» The problem
Go through the data line by line. Copy each one holding the string "paragraph".
++++ Material for this exercise ++++
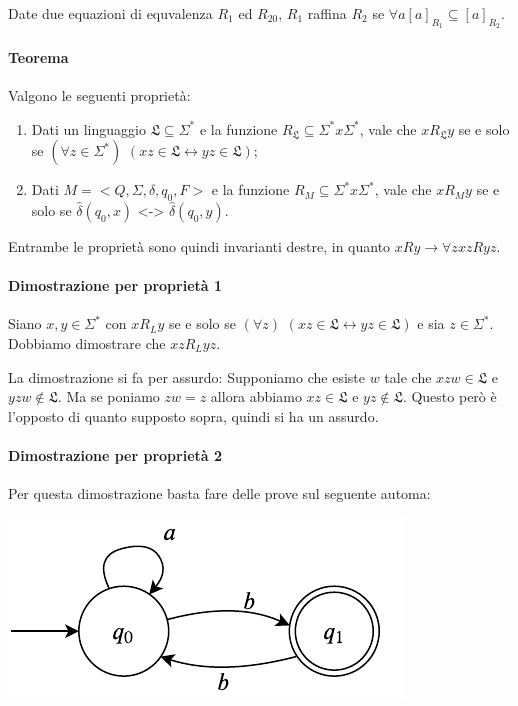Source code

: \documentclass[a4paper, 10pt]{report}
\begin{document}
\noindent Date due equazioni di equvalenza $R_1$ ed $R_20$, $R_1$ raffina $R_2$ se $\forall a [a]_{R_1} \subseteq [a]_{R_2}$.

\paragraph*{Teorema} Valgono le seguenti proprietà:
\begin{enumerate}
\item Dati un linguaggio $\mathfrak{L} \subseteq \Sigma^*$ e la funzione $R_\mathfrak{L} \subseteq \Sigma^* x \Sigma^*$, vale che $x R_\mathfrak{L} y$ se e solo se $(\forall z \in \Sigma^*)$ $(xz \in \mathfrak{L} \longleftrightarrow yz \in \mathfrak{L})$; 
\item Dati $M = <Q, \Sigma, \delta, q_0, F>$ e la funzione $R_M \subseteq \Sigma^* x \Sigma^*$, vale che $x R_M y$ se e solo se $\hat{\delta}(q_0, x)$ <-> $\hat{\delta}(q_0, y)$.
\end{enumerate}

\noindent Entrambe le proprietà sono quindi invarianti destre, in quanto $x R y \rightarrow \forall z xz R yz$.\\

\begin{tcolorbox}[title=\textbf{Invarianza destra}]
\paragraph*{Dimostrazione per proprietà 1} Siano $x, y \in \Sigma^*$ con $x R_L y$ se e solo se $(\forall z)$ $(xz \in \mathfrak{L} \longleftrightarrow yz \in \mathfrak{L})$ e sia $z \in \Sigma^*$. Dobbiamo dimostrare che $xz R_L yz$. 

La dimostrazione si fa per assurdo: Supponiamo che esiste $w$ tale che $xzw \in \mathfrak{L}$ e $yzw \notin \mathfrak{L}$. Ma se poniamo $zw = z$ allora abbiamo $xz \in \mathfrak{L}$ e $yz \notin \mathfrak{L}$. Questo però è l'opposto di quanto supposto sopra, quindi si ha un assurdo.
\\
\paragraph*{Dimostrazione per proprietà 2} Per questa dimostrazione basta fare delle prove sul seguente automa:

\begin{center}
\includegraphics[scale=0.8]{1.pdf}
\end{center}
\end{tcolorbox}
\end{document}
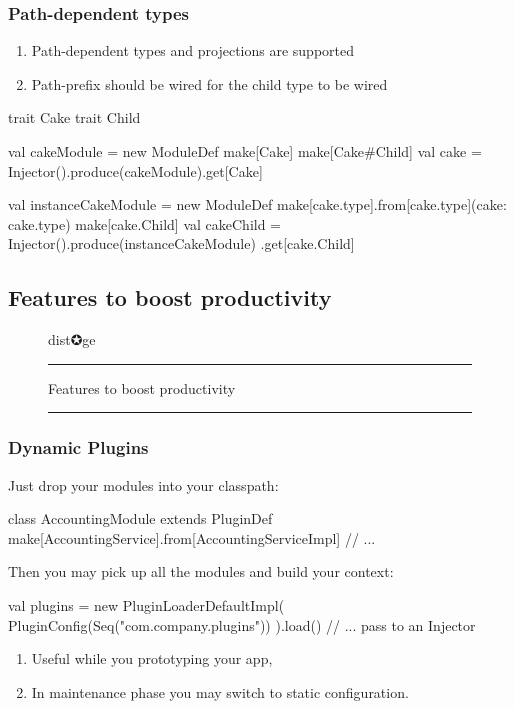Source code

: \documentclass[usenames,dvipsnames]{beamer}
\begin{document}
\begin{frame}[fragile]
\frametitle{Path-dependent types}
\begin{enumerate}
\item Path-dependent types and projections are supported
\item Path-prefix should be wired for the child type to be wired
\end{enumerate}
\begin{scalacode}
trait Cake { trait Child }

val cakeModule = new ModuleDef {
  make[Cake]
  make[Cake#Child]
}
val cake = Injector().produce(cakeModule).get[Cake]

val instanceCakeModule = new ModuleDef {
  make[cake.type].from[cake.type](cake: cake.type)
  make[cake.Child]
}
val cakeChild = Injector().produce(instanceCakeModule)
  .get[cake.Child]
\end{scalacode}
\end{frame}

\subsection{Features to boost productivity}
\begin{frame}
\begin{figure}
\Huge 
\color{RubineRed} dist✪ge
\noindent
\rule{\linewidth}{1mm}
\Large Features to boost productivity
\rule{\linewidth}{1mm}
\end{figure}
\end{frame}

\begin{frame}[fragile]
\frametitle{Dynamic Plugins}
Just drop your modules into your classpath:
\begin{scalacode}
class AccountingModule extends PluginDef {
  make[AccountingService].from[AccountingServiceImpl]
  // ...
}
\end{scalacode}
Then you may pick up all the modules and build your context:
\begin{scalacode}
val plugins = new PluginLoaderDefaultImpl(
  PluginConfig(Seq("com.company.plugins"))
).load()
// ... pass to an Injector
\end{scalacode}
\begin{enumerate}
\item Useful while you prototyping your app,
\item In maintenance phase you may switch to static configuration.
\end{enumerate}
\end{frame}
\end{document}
++++
» Response box
\paragraph*{Teorema} Valgono le seguenti proprietà:
\paragraph*{Dimostrazione per proprietà 1} Siano $x, y \in \Sigma^*$ con $x R_L y$ se e solo se $(\forall z)$ $(xz \in \mathfrak{L} \longleftrightarrow yz \in \mathfrak{L})$ e sia $z \in \Sigma^*$. Dobbiamo dimostrare che $xz R_L yz$. 
\paragraph*{Dimostrazione per proprietà 2} Per questa dimostrazione basta fare delle prove sul seguente automa:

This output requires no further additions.